Public interest groups raise concerns over FDA sunscreen monograph

By Andrew McDougall

- Last updated on GMT

Related tags: Fda, Sunscreen

The U.S. Food and Drug Administration's newly released sunscreen rules do not sufficiently consider the risks posed by nanoscale ingredients according to some public interest groups, leading them to label the latest announcement 'disappointing.

Last week the FDA announced the new rules for sunscreen labelling and the safety measures surrounding sunscreen and were backed by several organizations including the Personal Care Products Council, who had supported the FDA and agreed that it had 'evaluated available scientific literature, tested sunscreen nanoscale ingredients and concluded they do not penetrate the skin'.

However Friends of the Earth, and The International Center for Technology Assessment and Consumers Union say that the FDA are missing the key health threat that nanotechnology poses.

"The FDA's new rule fails to address any of the concerns we raised five years ago in our legal petition,"​ said George Kimbrell Senior Attorney at ICTA. "FDA's continuing failure to address these pressing health and environmental risks is extremely disappointing and unlawful."

"The FDA's new sunscreen standards miss the boat by ignoring this key health threat.

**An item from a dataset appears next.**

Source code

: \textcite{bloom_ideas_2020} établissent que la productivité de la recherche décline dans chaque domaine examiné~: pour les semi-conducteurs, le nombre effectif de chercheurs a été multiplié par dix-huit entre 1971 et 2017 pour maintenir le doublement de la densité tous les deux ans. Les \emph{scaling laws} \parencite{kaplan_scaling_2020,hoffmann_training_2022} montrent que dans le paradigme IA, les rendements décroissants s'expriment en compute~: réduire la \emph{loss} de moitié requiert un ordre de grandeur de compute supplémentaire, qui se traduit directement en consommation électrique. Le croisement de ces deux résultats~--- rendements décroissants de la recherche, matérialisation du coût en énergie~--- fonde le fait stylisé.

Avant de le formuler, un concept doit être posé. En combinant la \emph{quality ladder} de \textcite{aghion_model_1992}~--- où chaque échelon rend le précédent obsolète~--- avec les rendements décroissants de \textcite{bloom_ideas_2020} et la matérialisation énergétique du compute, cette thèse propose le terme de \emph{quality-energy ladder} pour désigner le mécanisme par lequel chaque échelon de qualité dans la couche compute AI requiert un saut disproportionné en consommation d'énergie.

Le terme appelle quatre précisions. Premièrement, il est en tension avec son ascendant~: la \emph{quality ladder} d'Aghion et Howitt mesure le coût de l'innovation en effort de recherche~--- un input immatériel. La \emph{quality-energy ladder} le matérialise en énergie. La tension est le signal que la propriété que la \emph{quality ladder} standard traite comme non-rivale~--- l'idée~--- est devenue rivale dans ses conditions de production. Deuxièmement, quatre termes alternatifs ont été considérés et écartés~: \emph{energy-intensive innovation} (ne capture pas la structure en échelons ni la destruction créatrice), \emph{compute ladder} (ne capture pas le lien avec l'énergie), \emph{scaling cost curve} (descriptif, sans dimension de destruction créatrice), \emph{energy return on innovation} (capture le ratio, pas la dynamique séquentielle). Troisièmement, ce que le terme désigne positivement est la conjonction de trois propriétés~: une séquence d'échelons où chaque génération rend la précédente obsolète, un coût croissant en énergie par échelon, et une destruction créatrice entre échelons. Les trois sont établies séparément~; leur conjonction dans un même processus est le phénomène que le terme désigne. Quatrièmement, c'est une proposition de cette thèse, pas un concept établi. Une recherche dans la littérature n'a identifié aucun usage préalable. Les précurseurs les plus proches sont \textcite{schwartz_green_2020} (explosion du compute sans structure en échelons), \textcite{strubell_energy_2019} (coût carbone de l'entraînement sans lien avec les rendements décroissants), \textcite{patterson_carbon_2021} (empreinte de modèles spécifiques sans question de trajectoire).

The FDA has known about the threats posed by nanotech sunscreens for years, yet it refuses to regulate or require labelling for these products,"​ added Ian Illuminato, health and environment campaigner at Friends of the Earth. "Why is it that the FDA continues to falter in protecting Americans' health?"

Support for FDA monograph

However when the announcement was made the FDA had actually given a positive endorsement of the safety of nanoscale inorganic sunscreens, which the PCPC had supported.

Nanoscale ingredients are widely used in sunscreens where particle size and design are utilized to optimize the performance of the sun-blocking ingredients titanium dioxide (TiO2) and zinc oxide (ZnO) rub on clear instead of white.

ICTA says that these materials have been shown to exhibit different fundamental physical, biological, and chemical properties than their larger counterparts, however this does not seem to be the case, as global ingredients provider Croda told CosmeticsDesign.com USA that a weight of research indicates there is no biological properties and no fundamental differences in other properties.

Michael Hansen, PhD, senior scientist at Consumers Union is fully behind further research to get to the bottom of nanotechnology use in consumer products.

"Our government must promote research focused on the health and safety of nanomaterials and in the meantime protect the public from these ingredients. We are far from getting 'full-spectrum' protection from our regulators when it comes to sunscreens, the FDA rules will also allow other potentially toxic ingredients such as oxybenzone to remain in sunscreens,"​ said Hansen.

However, studies have been carried out by the FDA that show these materials to be safe, with indications from the industry that these ingredients actually go a long way to protect against skin cancer.